For BentoML, the partnership with TomTom represents a significant opportunity. Working with a global leader in navigation technologies validates BentoML’s strong capabilities in LLM serving and deployment in production. It allows the BentoML team to refine the project further for real-world LLM use cases.
How BentoML Helps TomTom
TomTom’s exploration into LLM-powered services involves addressing various challenges. While starting with Azure OpenAI APIs is fantastic for quickly getting a prototype out the door, you’ll probably want more control to improve upon your prototype.

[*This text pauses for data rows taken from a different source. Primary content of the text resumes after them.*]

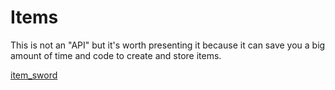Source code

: # Items
This is not an "API" but it's worth presenting it because it can save you a big amount of time and code to create and store items.

[item_sword](https://github.com/Lucaa8/SpigotApi/assets/47627900/0c894b46-9568-42b7-ad97-e425dc8639ed)

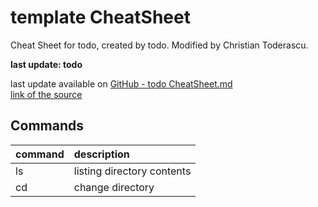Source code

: # template CheatSheet
Cheat Sheet for todo, created by todo.
Modified by Christian Toderascu.

**last update: todo**

last update available on [GitHub - todo CheatSheet.md](https://github.com/Todochris/CheatSheets/blob/main/todo%20CheatSheet.md)  
[link of the source](todo)


## Commands

| command       | description   |
| :------------ | :------------ |
| ls            | listing directory contents
| cd            | change directory

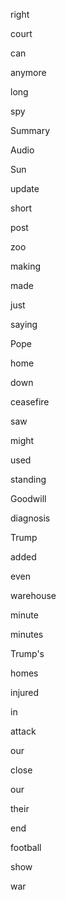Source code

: right

court

can

anymore

long

spy

Summary

Audio

Sun

update

short

post

zoo

making

made

just

saying

Pope

home

down

ceasefire

saw

might

used

standing

Goodwill

diagnosis

Trump

added

even

warehouse

minute

minutes

Trump's

homes

injured

in

attack

our

close

our

their

end

football

show

war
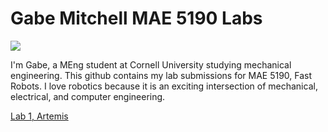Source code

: # Gabe Mitchell MAE 5190 Labs

![](https://github.com/GabeMitchell23/gfm48FastRobots/blob/main/Me.PNG)

I'm Gabe, a MEng student at Cornell University studying mechanical engineering. This github contains my lab submissions for MAE 5190, Fast Robots. I love robotics because it is an exciting intersection of mechanical, electrical, and computer engineering.  

[Lab 1, Artemis](lab_1_write_up.html)
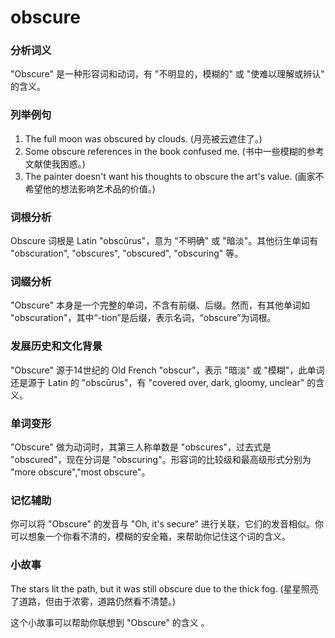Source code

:# obscure

### 分析词义

  

"Obscure" 是一种形容词和动词，有 "不明显的，模糊的" 或 "使难以理解或辨认" 的含义。

  

### 列举例句

  

1.  The full moon was obscured by clouds. (月亮被云遮住了。)
2.  Some obscure references in the book confused me. (书中一些模糊的参考文献使我困惑。)
3.  The painter doesn't want his thoughts to obscure the art's value. (画家不希望他的想法影响艺术品的价值。)

  

### 词根分析

  

Obscure 词根是 Latin "obscūrus"，意为 "不明确" 或 "暗淡"。其他衍生单词有 "obscuration", "obscures", "obscured", "obscuring" 等。

  

### 词缀分析

  

"Obscure" 本身是一个完整的单词，不含有前缀、后缀。然而，有其他单词如 "obscuration"，其中“-tion”是后缀，表示名词，“obscure”为词根。

  

### 发展历史和文化背景

  

"Obscure" 源于14世纪的 Old French "obscur"，表示 "暗淡" 或 "模糊"，此单词还是源于 Latin 的 "obscūrus"，有 "covered over, dark, gloomy, unclear" 的含义。

  

### 单词变形

  

"Obscure" 做为动词时，其第三人称单数是 "obscures"，过去式是 "obscured"，现在分词是 "obscuring"。形容词的比较级和最高级形式分别为 "more obscure","most obscure"。

  

### 记忆辅助

  

你可以将 "Obscure" 的发音与 "Oh, it's secure" 进行关联，它们的发音相似。你可以想象一个你看不清的，模糊的安全箱，来帮助你记住这个词的含义。

  

### 小故事

  

The stars lit the path, but it was still obscure due to the thick fog. (星星照亮了道路，但由于浓雾，道路仍然看不清楚。)

  

这个小故事可以帮助你联想到 "Obscure" 的含义 。
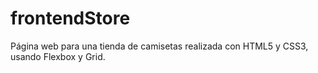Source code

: # frontendStore

Página web para una tienda de camisetas realizada con HTML5 y CSS3, usando Flexbox y Grid.
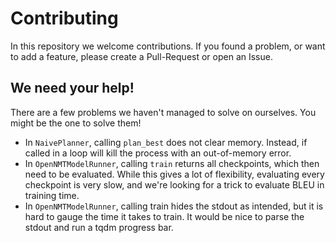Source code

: # Contributing
In this repository we welcome contributions. 
If you found a problem, or want to add a feature, please create a Pull-Request or open an Issue.

## We need your help!
There are a few problems we haven't managed to solve on ourselves. You might be the one to solve them!

- In `NaivePlanner`, calling `plan_best` does not clear memory. Instead, if called in a loop will kill the process with an out-of-memory error.
- In `OpenNMTModelRunner`, calling `train` returns all checkpoints, which then need to be evaluated. While this gives a lot of flexibility, evaluating every checkpoint is very slow, and we're looking for a trick to evaluate BLEU in training time.
- In `OpenNMTModelRunner`, calling train hides the stdout as intended, but it is hard to gauge the time it takes to train. It would be nice to parse the stdout and run a tqdm progress bar. 
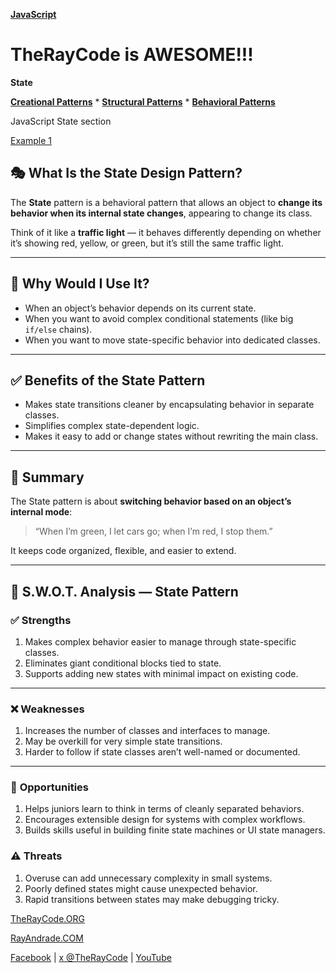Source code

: **[JavaScript](../README.md)** 

# TheRayCode is AWESOME!!!

**State**

**[Creational Patterns](../../Creational/README.md)** * **[Structural Patterns](../../Structural/README.md)** * **[Behavioral Patterns](../README.md)**

JavaScript State section

[Example 1](./Example1/README.md)


## 🎭 What Is the State Design Pattern?

The **State** pattern is a behavioral pattern that allows an object to **change its behavior when its internal state changes**, appearing to change its class.

Think of it like a **traffic light** — it behaves differently depending on whether it’s showing red, yellow, or green, but it’s still the same traffic light.

---

## 🤔 Why Would I Use It?

* When an object’s behavior depends on its current state.
* When you want to avoid complex conditional statements (like big `if/else` chains).
* When you want to move state-specific behavior into dedicated classes.

---

## ✅ Benefits of the State Pattern

* Makes state transitions cleaner by encapsulating behavior in separate classes.
* Simplifies complex state-dependent logic.
* Makes it easy to add or change states without rewriting the main class.

---

## 🧩 Summary

The State pattern is about **switching behavior based on an object’s internal mode**:

> “When I’m green, I let cars go; when I’m red, I stop them.”

It keeps code organized, flexible, and easier to extend.

---

## 🧠 S.W\.O.T. Analysis — State Pattern

### ✅ **Strengths**

1. Makes complex behavior easier to manage through state-specific classes.
2. Eliminates giant conditional blocks tied to state.
3. Supports adding new states with minimal impact on existing code.

---

### ❌ **Weaknesses**

1. Increases the number of classes and interfaces to manage.
2. May be overkill for very simple state transitions.
3. Harder to follow if state classes aren’t well-named or documented.

---

### 🌱 **Opportunities**

1. Helps juniors learn to think in terms of cleanly separated behaviors.
2. Encourages extensible design for systems with complex workflows.
3. Builds skills useful in building finite state machines or UI state managers.



### ⚠️ **Threats**

1. Overuse can add unnecessary complexity in small systems.
2. Poorly defined states might cause unexpected behavior.
3. Rapid transitions between states may make debugging tricky.



[TheRayCode.ORG](https://www.TheRayCode.org)

[RayAndrade.COM](https://www.RayAndrade.com)

[Facebook](https://www.facebook.com/TheRayCode/) | [x @TheRayCode](https://www.x.com/TheRayCode/) | [YouTube](https://www.youtube.com/TheRayCode/)
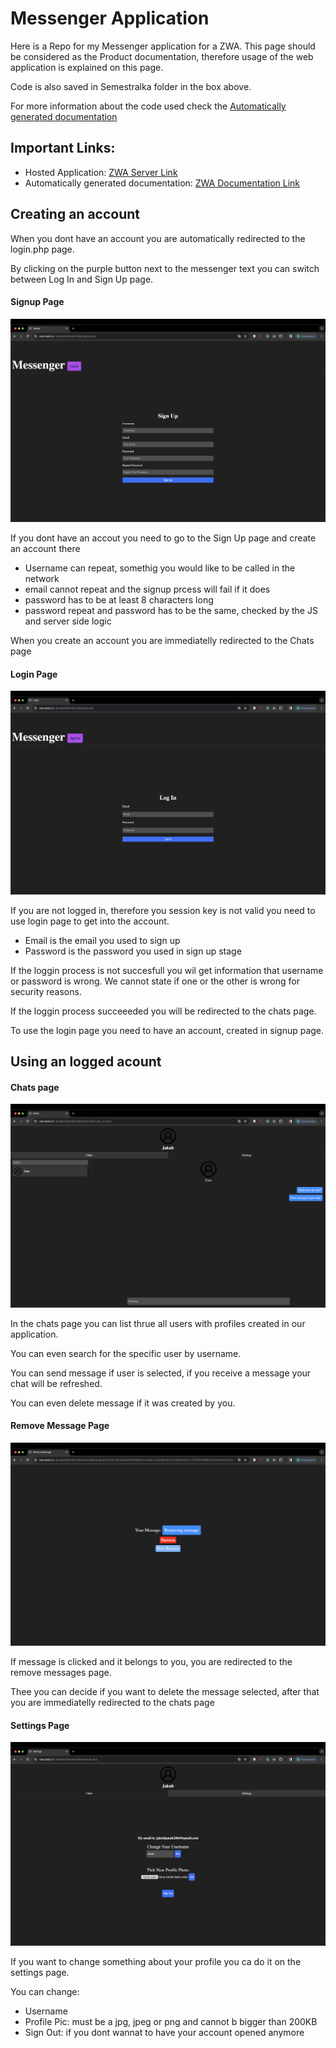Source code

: # Messenger Application

Here is a Repo for my Messenger application for a ZWA.
This page should be considered as the Product documentation,
therefore usage of the web application is explained on this page. 

Code is also saved in Semestralka folder in the box above.

For more information about the code used check the [Automatically generated documentation](https://zwa.toad.cz/~janakja5/Semestralka/docs/api/)

## Important Links:

- Hosted Application: [ZWA Server Link](https://zwa.toad.cz/~janakja5/Semestralka/login.php)
- Automatically generated documentation: [ZWA Documentation Link](https://zwa.toad.cz/~janakja5/Semestralka/docs/api/)

## Creating an account

When you dont have an account you are automatically redirected to the login.php page.

By clicking on the purple button next to the messenger text you can switch between Log In and Sign Up page.

#### Signup Page

![Signup page Image](https://github.com/jakubjanak2004/messenger-repo/blob/main/Semestralka/images/Sn%C3%ADmka%20obrazovky%202023-12-28%20o%205.31.55%E2%80%AFPM.png)

If you dont have an accout you need to go to the Sign Up page and create an account there
- Username can repeat, somethig you would like to be called in the network
- email cannot repeat and the signup prcess will fail if it does
- password has to be at least 8 characters long
- password repeat and password has to be the same, checked by the JS and server side logic

When you create an account you are immediatelly redirected to the Chats page

#### Login Page

![Login page Image](https://github.com/jakubjanak2004/messenger-repo/blob/main/Semestralka/images/Sn%C3%ADmka%20obrazovky%202023-12-28%20o%205.31.48%E2%80%AFPM.png)

If you are not logged in, therefore you session key is not valid you need to use login page to get into the account.
- Email is the email you used to sign up
- Password is the password you used in sign up stage

If the loggin process is not succesfull you wil get information that username or password is wrong.
We cannot state if one or the other is  wrong for security reasons.

If the loggin process succeeeded you will be redirected to the chats page.

To use the login page you need to have an account, created in signup page.

## Using an logged acount

#### Chats page

![Chats Page Image](https://github.com/jakubjanak2004/messenger-repo/blob/main/Semestralka/images/Sn%C3%ADmka%20obrazovky%202023-12-28%20o%205.32.06%E2%80%AFPM.png)

In the chats page you can list thrue all users with profiles created in our application.

You can even search for the specific user by username.

You can send message if user is selected, if you receive a message your chat will be refreshed.

You can even delete message if it was created by you.

#### Remove Message Page

![Chats Page Image](https://github.com/jakubjanak2004/messenger-repo/blob/main/Semestralka/images/Sn%C3%ADmka%20obrazovky%202023-12-28%20o%205.39.24%E2%80%AFPM.png)

If message is clicked and it belongs to you, you are redirected to the remove messages page.

Thee you can decide if you want to delete the message selected, 
after that you are immediatelly redirected to the chats page

#### Settings Page

![Chats Page Image](https://github.com/jakubjanak2004/messenger-repo/blob/main/Semestralka/images/Sn%C3%ADmka%20obrazovky%202023-12-28%20o%205.32.13%E2%80%AFPM.png)

If you want to change something about your profile you ca do it on the settings page.

You can change:
- Username
- Profile Pic: must be a jpg, jpeg or png and cannot b bigger than 200KB
- Sign Out: if you dont wannat to have your account opened anymore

For example, while LLMs can effectively perform tasks like data classification, scaling these services requires more cost-effective and efficient strategies. So, experimenting with different, possibly open-source models, replacing large models with smaller ones and applying optimizations such as mini-batching techniques become essential.
In some cases, our approach to improving LLM-powered apps emphasizes using different models for specific tasks. By analyzing the problematic areas of its system — whether in quality, latency or cost — we can replace parts with more suitable alternatives, streamlining its application. However, this requires a glue solution for coordinating the pipeline.
This is where BentoML comes in. It provides a straightforward way to integrate various models, simplifying the process of model composition and inference. BentoML, particularly with its serverless platform BentoCloud, acts as a cohesive agent in AI apps, enabling developers to focus on core functionalities without getting bogged down by extensive microservice architecture and complex infrastructure.
Experimenting with positive outcomes
The collaboration between TomTom and BentoML has yielded fruitful results in the following aspects:
- Performance improvements: In one experiment, we realized a significant reduction in both latency and cost, averaging a ~50% decrease in each, with on-par quality.
- Advanced inference capabilities: Fast, efficient inference with cutting-edge open-source models for enhancing TomTom’s AI-driven services.
- Rapid experimentation and scaling: We’ve been able to swiftly test new AI services based on the latest models, with the option to scale them up rapidly.
- Infrastructure and expertise: The partnership has been majorly helpful in infrastructure setup, glue code writing and model selection. In a time where tech moves so quickly, the value of such a relationship cannot be underestimated.